WORK REQUEST:
Copy out all lines from the entries below in which "begin" occurs.
(DATASET Opens)
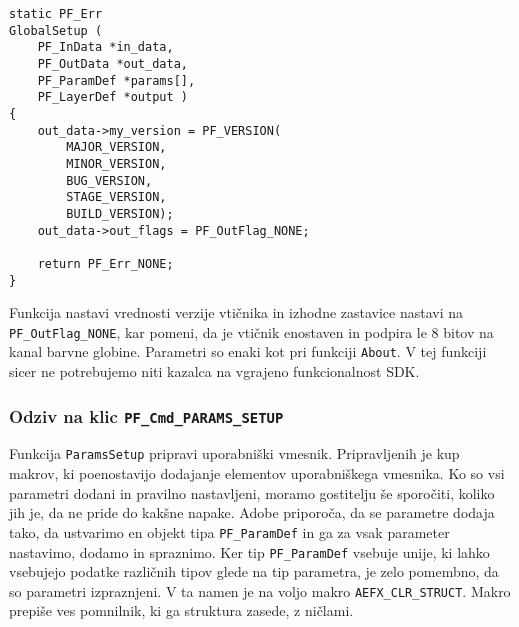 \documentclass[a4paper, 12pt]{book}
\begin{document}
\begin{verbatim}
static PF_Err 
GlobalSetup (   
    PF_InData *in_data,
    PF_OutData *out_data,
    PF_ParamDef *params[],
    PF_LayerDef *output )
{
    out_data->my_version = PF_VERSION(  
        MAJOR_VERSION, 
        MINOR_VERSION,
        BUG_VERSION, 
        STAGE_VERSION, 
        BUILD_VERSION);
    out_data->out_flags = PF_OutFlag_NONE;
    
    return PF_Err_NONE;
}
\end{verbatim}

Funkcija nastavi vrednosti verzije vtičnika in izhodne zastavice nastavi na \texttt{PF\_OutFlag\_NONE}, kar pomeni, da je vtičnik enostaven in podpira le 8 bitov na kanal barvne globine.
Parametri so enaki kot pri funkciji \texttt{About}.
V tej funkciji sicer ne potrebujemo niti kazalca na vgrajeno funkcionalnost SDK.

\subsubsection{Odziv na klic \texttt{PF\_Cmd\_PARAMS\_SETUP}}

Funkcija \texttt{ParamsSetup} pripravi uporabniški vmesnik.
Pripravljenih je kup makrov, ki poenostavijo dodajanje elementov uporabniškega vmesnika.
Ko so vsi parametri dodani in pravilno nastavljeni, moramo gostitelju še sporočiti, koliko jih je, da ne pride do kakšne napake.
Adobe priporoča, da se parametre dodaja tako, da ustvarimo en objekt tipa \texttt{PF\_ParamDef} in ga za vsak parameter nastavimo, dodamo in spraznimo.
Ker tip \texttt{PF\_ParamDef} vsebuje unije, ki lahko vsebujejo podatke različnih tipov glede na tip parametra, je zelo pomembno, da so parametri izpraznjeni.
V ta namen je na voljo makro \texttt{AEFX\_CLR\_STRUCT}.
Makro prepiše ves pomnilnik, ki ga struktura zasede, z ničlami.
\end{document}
(DATASET Closes)
(DATASET Opens)
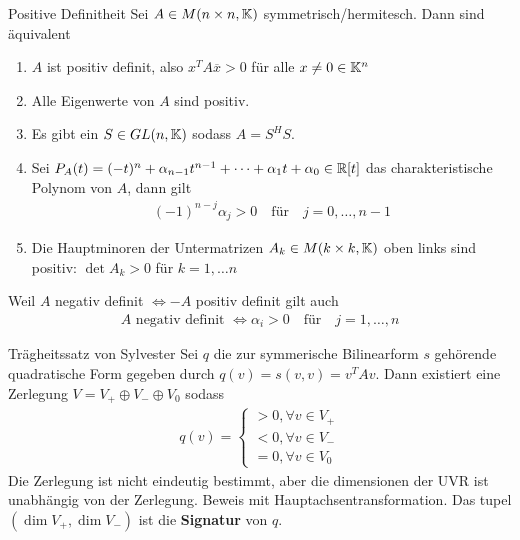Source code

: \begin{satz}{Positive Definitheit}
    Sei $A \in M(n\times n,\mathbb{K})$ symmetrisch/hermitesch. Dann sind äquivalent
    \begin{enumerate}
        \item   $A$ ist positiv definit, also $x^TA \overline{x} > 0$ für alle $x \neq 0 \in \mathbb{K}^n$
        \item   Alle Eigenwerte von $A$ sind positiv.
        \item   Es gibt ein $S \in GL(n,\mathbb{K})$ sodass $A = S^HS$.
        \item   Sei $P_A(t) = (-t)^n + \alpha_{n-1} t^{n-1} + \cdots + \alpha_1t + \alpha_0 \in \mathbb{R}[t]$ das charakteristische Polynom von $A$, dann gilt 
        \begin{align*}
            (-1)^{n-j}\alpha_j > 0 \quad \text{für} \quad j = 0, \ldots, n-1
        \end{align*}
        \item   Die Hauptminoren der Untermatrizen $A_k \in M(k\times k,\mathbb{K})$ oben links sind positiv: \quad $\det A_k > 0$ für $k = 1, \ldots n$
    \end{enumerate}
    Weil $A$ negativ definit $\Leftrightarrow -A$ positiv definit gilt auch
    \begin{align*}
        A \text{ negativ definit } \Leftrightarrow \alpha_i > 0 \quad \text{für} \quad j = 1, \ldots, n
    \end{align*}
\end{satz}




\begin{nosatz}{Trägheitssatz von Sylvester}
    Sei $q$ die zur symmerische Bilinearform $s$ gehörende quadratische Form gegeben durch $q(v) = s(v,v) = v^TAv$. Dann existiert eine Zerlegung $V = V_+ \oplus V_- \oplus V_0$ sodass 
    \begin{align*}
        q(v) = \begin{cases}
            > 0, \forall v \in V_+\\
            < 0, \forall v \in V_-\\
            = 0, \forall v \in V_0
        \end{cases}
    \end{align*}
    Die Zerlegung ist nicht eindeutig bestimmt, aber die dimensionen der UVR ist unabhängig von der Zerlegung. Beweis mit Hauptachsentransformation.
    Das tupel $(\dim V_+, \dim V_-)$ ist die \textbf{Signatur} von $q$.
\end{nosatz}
(DATASET Closes)
RESPONSE:
\begin{document}
\begin{verbatim}
: \begin{satz}{Positive Definitheit}
    \begin{enumerate}
        \begin{align*}
    \begin{align*}
\begin{nosatz}{Trägheitssatz von Sylvester}
    \begin{align*}
        q(v) = \begin{cases}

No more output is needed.